Non è di questo che voglio parlare. Cosa diavolo spinge un autore a scrivere 47 volte il finale? La risposta non è proprio lì dove uno se l’aspetta. Immagino che sia necessario cercarla prima, in uno strano territorio che nessuna carta geografica è in grado di segnalare. Qualcosa che ha a che fare con l’arte, il desiderio di scrivere una storia di valore ed efficace.
Certo il finale è importante, quanto l’incipit; ma anche quello che c’è tra questi due punti deve essere all’altezza. Però in realtà l’incipit può anche non essere memorabile, perché questo incarico viene affidato al resto della storia.
Per questo ci sono inizi al fulmicotone, e quelli “diesel”.
Probabilmente, le ultime pagine sono quelle che regalano una magnifica ansia al romanziere. Si avvicina il momento in cui il lettore dovrà alzare lo sguardo, chiudere il libro e…
Già, in quell’istante si gioca tutto, la storia può essere buona, però la sua chiusura deve lasciare nel lettore una sensazione di stupore. La magia è terminata, la realtà torna a riappropriarsi della nostra attenzione (i rumori della strada sembrano più forti quando si chiude il libro), e l’opera non deve essere soltanto impeccabile dal punto di vista della forma.
Bensì deve aver condotto il lettore in profondità.
Tutto è importante in una storia, ma non tutto possiede la medesima forza. Anche se non si tratta di un thriller, quando le pagine iniziano a finire ci si chiede cosa accadrà, quale sarà il destino del protagonista. E questo lo sa bene anche l’autore; deve consegnare a chi legge non solo qualcosa di impeccabile dal punto di vista formale. Bensì deve dimostrare che l’impegno della lettura consegna a chi ha perseverato una visione nuova dell’umanità.

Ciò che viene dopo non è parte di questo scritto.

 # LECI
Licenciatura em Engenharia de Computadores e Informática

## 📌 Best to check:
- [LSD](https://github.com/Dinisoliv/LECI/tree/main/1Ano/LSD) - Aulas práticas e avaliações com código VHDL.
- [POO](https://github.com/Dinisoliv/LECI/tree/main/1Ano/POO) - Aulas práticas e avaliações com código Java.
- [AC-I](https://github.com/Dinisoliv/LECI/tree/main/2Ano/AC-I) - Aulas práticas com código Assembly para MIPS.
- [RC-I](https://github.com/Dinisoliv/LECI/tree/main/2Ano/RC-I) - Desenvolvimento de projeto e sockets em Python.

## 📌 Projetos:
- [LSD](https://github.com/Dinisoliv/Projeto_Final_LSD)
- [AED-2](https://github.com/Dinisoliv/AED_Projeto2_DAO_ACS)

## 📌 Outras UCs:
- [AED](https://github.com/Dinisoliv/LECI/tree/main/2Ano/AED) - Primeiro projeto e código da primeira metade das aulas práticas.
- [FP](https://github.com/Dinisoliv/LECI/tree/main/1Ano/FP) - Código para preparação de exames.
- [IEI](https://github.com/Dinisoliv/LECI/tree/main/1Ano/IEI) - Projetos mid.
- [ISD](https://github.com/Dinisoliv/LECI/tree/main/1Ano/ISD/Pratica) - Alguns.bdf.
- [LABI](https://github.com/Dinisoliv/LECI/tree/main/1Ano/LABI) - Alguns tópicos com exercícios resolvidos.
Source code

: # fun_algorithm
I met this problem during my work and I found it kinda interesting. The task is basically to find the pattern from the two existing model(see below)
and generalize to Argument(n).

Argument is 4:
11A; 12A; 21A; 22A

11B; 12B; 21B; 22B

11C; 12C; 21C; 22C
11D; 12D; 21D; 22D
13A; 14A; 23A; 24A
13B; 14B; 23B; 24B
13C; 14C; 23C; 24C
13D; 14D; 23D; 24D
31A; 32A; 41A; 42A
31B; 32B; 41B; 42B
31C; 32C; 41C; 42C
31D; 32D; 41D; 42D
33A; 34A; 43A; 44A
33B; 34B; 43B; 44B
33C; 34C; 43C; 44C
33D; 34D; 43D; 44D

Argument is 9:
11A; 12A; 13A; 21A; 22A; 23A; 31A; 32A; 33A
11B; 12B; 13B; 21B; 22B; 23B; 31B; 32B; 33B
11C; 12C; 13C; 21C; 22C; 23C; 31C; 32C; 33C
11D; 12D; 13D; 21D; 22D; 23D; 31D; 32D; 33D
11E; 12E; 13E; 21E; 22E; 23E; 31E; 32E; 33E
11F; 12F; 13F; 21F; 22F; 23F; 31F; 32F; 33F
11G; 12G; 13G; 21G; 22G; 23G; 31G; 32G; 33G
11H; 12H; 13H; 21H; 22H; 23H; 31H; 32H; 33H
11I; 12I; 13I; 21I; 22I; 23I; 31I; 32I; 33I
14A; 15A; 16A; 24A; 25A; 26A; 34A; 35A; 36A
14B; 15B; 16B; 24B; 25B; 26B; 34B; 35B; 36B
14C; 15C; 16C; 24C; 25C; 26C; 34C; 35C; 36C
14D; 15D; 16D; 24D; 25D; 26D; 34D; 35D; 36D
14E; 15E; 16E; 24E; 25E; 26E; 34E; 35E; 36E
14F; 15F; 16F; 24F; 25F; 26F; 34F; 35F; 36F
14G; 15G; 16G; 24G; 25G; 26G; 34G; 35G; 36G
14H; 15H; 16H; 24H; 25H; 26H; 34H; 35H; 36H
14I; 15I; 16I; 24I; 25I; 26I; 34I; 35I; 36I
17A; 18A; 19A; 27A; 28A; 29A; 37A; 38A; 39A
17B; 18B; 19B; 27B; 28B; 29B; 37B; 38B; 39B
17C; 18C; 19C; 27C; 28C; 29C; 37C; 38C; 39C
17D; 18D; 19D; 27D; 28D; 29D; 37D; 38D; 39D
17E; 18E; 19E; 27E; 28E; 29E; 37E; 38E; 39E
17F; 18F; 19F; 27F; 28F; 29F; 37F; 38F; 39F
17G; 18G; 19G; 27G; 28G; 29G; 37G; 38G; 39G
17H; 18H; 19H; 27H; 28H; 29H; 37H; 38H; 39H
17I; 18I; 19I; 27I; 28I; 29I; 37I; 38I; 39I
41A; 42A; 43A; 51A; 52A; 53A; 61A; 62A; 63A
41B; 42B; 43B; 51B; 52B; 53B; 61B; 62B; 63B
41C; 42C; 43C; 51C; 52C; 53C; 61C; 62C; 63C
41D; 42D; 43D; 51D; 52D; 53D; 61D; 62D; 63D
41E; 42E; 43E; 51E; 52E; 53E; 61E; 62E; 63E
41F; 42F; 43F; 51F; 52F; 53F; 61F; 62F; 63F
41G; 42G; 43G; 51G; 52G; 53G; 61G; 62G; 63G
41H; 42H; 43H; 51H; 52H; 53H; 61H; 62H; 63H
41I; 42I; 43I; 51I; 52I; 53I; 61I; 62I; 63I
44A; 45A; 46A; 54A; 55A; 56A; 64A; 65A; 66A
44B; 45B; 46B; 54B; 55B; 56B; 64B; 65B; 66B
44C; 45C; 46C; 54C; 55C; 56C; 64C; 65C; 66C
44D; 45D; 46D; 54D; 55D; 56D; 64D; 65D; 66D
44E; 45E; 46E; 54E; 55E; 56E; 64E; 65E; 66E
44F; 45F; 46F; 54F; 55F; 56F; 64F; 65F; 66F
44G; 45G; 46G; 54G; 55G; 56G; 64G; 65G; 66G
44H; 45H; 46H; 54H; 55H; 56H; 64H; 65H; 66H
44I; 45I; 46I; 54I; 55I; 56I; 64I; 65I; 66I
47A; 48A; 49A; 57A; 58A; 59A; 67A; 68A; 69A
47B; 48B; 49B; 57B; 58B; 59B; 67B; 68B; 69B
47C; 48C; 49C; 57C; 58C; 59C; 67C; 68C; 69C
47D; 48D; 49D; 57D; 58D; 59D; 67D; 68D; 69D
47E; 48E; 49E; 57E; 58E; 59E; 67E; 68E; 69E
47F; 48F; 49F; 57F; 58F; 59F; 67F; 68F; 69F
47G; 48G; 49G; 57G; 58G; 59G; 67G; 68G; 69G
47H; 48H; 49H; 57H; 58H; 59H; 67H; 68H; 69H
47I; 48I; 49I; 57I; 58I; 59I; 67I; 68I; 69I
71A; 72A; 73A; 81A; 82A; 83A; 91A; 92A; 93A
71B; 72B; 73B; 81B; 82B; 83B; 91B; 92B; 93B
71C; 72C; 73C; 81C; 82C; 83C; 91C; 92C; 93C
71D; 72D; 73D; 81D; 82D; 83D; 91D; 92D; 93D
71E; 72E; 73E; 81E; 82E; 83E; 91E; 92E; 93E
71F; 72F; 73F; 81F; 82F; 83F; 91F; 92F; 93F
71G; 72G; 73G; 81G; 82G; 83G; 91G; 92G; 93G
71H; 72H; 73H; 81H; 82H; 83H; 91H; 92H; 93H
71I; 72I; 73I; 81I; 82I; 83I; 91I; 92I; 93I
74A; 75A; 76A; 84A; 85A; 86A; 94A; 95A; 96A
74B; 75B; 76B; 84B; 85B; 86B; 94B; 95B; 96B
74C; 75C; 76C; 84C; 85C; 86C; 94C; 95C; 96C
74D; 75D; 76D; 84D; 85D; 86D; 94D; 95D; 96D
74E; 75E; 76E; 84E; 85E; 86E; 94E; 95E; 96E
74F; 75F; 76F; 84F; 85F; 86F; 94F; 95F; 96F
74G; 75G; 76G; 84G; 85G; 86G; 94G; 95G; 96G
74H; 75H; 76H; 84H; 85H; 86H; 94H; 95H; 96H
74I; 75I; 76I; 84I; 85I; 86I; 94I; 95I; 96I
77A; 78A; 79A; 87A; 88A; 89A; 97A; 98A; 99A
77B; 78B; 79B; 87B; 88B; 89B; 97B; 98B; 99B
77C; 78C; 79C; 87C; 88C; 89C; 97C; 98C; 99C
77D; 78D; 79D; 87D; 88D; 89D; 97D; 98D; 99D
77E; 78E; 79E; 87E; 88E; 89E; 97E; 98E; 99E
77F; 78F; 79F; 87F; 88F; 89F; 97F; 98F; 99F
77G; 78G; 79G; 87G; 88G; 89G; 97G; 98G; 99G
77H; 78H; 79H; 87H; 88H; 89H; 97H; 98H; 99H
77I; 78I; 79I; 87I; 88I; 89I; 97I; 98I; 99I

Il finale non è importante perché mette il sigillo alla storia, e ci si congeda da quel mondo; secondo me deve sempre “sospendere” perché non è affatto finita. È solo un’interruzione, una pausa che riprenderà presto con la prossima opera.
Deve essere chiaro al lettore e anche all’autore che non si sono trovate le risposte, ma forse a malapena si sono formulate le giuste domande.
Probabilmente sono vittima di un colossale travisamento. Non credo che Hemingway abbia avuto simili pensieri mentre scriveva e cancellava i finali di “Addio alle armi”. Era solo alla ricerca della forma più efficace per terminare un’opera complessa.
Ne parlò anche con Scott Fitzgerald, che a questo proposito lo consigliò, ma mi pare che poi abbia fatto di testa sua.
Si può chiudere questo post ricordando ancora quanto sia difficile scrivere, e come un esordiente sottovaluti la fatica che la parola pretende. Il lettore, viceversa, potrebbe scoprire che non ci sono Muse a ispirare il lavoro di un autore, ma solo gastrite e fastidio per non riuscire a ottenere quello che si desidera.